_Exercise_. The required output is the lines below from the line containing "ADEAKSA INDO JAYATAMA|" to the line containing "NoMethodError in PostImages#indexエラー", inclusive, retyped exactly. No other lines belong in it.

(Data items)
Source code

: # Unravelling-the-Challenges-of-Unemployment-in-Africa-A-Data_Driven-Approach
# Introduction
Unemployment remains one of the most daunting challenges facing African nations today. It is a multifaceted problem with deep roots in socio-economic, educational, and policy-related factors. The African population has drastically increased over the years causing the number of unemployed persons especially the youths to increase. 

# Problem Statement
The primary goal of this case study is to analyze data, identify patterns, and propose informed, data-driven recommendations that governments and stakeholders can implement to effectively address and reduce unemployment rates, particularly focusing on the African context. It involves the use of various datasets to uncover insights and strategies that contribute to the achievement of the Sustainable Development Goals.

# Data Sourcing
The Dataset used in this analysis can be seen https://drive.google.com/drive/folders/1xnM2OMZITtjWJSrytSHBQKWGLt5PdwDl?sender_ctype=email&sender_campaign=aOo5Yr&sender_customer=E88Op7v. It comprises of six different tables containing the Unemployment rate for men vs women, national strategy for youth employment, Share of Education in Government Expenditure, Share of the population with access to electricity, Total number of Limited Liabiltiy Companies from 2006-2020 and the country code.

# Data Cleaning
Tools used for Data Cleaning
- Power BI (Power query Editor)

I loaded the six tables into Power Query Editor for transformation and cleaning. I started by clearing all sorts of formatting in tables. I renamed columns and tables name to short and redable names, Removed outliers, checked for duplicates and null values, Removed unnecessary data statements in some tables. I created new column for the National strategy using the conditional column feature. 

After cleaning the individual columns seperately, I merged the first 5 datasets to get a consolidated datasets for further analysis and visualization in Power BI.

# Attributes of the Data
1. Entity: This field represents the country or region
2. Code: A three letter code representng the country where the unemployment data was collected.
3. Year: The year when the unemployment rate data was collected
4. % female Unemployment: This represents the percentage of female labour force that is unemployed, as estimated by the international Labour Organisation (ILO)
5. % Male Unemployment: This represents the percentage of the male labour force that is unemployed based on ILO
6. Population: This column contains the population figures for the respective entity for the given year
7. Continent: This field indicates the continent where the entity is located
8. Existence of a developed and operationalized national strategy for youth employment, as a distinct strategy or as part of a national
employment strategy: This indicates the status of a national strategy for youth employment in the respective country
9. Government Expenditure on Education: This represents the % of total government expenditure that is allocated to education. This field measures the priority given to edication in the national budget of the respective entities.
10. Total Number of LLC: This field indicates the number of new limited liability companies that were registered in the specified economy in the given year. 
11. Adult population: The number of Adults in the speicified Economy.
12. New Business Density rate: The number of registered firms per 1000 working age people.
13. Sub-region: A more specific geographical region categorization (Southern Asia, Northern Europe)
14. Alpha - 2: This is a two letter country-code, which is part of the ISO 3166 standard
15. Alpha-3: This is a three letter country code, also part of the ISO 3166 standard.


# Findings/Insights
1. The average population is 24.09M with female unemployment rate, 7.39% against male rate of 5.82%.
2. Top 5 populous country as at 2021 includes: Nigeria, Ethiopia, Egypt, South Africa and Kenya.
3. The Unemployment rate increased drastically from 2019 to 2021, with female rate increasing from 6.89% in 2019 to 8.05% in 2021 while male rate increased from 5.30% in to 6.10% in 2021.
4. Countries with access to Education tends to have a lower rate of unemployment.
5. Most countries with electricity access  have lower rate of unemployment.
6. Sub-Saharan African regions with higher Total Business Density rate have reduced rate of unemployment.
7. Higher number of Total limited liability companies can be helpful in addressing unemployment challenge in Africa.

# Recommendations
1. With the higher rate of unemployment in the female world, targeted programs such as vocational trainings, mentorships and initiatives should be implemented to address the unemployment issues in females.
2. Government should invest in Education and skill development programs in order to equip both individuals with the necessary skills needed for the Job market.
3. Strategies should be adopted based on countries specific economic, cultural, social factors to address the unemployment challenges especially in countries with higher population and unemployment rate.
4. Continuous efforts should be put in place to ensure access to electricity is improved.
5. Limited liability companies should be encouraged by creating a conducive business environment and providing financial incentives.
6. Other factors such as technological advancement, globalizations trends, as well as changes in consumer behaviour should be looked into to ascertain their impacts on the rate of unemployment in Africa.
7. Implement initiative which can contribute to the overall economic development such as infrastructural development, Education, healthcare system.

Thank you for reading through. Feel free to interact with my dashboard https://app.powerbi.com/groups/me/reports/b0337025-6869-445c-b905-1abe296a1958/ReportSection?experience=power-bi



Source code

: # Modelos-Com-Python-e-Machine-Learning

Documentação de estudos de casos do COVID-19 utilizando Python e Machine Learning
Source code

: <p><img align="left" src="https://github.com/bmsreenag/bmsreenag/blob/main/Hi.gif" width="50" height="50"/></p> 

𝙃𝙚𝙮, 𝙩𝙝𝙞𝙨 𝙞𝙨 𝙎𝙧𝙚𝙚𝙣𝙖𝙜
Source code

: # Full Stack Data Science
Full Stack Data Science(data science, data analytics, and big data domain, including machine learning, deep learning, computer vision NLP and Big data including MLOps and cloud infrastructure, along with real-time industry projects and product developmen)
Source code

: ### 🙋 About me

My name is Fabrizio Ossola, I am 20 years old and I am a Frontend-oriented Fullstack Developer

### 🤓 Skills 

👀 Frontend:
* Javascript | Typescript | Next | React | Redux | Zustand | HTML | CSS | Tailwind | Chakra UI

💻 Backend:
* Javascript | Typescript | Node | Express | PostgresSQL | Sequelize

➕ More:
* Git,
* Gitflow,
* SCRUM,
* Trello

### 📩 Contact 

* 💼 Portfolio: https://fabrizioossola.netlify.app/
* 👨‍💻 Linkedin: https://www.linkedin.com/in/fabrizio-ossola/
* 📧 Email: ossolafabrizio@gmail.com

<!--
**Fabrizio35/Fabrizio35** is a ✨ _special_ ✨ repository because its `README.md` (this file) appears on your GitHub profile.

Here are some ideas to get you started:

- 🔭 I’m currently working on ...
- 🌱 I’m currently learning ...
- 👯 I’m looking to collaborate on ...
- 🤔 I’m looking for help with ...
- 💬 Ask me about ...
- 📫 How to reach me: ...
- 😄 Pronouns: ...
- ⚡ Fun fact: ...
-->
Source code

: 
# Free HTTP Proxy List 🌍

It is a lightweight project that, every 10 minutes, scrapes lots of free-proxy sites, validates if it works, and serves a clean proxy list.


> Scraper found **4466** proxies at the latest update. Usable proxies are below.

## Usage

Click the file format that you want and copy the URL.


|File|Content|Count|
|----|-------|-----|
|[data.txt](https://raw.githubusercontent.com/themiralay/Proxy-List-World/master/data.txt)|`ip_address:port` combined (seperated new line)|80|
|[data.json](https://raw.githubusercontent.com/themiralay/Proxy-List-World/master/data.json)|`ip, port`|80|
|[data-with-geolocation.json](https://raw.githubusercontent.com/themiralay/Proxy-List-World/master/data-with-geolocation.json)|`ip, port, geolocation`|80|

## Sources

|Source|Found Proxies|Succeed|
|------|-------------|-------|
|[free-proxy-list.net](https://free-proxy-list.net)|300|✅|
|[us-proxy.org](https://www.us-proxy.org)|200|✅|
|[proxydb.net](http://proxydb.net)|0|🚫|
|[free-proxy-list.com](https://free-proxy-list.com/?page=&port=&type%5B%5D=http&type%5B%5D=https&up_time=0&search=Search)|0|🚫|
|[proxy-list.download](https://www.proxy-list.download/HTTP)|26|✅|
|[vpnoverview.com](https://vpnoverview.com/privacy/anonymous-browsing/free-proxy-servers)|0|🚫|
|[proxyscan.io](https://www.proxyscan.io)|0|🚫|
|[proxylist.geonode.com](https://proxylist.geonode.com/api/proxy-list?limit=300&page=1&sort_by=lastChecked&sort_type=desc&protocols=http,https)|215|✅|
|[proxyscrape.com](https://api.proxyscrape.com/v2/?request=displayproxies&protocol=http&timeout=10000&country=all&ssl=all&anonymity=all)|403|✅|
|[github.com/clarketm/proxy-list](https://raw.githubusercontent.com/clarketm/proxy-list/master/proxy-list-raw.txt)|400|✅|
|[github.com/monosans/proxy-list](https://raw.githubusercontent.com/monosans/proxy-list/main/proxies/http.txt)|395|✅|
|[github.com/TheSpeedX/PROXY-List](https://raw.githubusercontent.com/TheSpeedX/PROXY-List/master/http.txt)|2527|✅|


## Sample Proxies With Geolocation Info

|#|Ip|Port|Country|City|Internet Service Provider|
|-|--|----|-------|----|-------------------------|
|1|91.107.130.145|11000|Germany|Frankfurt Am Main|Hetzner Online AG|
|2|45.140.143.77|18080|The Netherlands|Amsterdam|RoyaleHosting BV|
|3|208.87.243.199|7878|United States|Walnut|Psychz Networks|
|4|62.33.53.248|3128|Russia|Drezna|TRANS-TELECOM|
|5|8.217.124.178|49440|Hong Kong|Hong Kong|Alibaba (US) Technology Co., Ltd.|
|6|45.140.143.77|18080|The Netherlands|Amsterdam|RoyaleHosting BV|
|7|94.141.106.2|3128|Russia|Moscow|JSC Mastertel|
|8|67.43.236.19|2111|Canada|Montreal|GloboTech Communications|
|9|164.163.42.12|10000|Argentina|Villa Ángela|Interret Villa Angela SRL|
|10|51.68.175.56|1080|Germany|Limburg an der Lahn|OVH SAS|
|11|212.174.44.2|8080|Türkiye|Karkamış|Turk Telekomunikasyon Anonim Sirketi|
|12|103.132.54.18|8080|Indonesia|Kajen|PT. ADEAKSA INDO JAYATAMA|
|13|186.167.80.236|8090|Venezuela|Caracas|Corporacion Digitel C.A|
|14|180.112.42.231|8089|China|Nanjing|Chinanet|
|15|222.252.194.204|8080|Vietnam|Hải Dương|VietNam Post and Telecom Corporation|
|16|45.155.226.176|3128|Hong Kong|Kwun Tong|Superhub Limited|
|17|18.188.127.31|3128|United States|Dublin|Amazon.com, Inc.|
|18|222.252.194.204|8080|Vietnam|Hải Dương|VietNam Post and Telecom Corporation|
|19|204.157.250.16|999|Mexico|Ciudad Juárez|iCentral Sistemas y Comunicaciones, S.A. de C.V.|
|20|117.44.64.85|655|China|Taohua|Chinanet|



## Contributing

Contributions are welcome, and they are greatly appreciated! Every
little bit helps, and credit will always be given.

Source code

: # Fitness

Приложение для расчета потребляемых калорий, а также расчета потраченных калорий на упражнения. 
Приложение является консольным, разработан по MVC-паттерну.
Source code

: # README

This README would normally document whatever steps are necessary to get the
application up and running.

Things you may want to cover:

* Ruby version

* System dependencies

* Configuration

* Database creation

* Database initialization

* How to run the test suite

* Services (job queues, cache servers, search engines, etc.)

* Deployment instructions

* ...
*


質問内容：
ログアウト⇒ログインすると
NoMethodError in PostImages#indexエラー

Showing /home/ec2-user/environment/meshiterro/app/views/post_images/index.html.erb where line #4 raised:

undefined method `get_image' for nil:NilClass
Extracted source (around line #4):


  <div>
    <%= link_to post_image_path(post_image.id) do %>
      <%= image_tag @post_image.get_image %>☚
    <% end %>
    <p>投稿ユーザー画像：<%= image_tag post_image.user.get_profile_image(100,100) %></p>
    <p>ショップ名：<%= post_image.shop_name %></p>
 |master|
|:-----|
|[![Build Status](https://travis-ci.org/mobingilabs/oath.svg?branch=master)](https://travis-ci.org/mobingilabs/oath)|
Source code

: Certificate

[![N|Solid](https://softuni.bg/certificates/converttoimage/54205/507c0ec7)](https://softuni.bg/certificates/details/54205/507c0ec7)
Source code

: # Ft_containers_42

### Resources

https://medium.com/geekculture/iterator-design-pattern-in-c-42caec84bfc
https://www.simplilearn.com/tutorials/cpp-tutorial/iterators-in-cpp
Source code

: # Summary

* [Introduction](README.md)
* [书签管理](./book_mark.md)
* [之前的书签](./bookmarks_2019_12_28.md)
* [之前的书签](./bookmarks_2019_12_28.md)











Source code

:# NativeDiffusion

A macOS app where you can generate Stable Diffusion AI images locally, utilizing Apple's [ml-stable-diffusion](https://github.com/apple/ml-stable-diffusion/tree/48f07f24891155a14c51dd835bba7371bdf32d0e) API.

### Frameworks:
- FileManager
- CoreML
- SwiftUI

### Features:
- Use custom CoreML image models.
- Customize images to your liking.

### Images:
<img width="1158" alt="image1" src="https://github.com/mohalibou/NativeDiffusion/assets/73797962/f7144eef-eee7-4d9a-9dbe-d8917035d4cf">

_Written reply_.
|12|103.132.54.18|8080|Indonesia|Kajen|PT. ADEAKSA INDO JAYATAMA|
|13|186.167.80.236|8090|Venezuela|Caracas|Corporacion Digitel C.A|
|14|180.112.42.231|8089|China|Nanjing|Chinanet|
|15|222.252.194.204|8080|Vietnam|Hải Dương|VietNam Post and Telecom Corporation|
|16|45.155.226.176|3128|Hong Kong|Kwun Tong|Superhub Limited|
|17|18.188.127.31|3128|United States|Dublin|Amazon.com, Inc.|
|18|222.252.194.204|8080|Vietnam|Hải Dương|VietNam Post and Telecom Corporation|
|19|204.157.250.16|999|Mexico|Ciudad Juárez|iCentral Sistemas y Comunicaciones, S.A. de C.V.|
|20|117.44.64.85|655|China|Taohua|Chinanet|



## Contributing

Contributions are welcome, and they are greatly appreciated! Every
little bit helps, and credit will always be given.

Source code

: # Fitness

Приложение для расчета потребляемых калорий, а также расчета потраченных калорий на упражнения. 
Приложение является консольным, разработан по MVC-паттерну.
Source code

: # README

This README would normally document whatever steps are necessary to get the
application up and running.

Things you may want to cover:

* Ruby version

* System dependencies

* Configuration

* Database creation

* Database initialization

* How to run the test suite

* Services (job queues, cache servers, search engines, etc.)

* Deployment instructions

* ...
*


質問内容：
ログアウト⇒ログインすると
NoMethodError in PostImages#indexエラー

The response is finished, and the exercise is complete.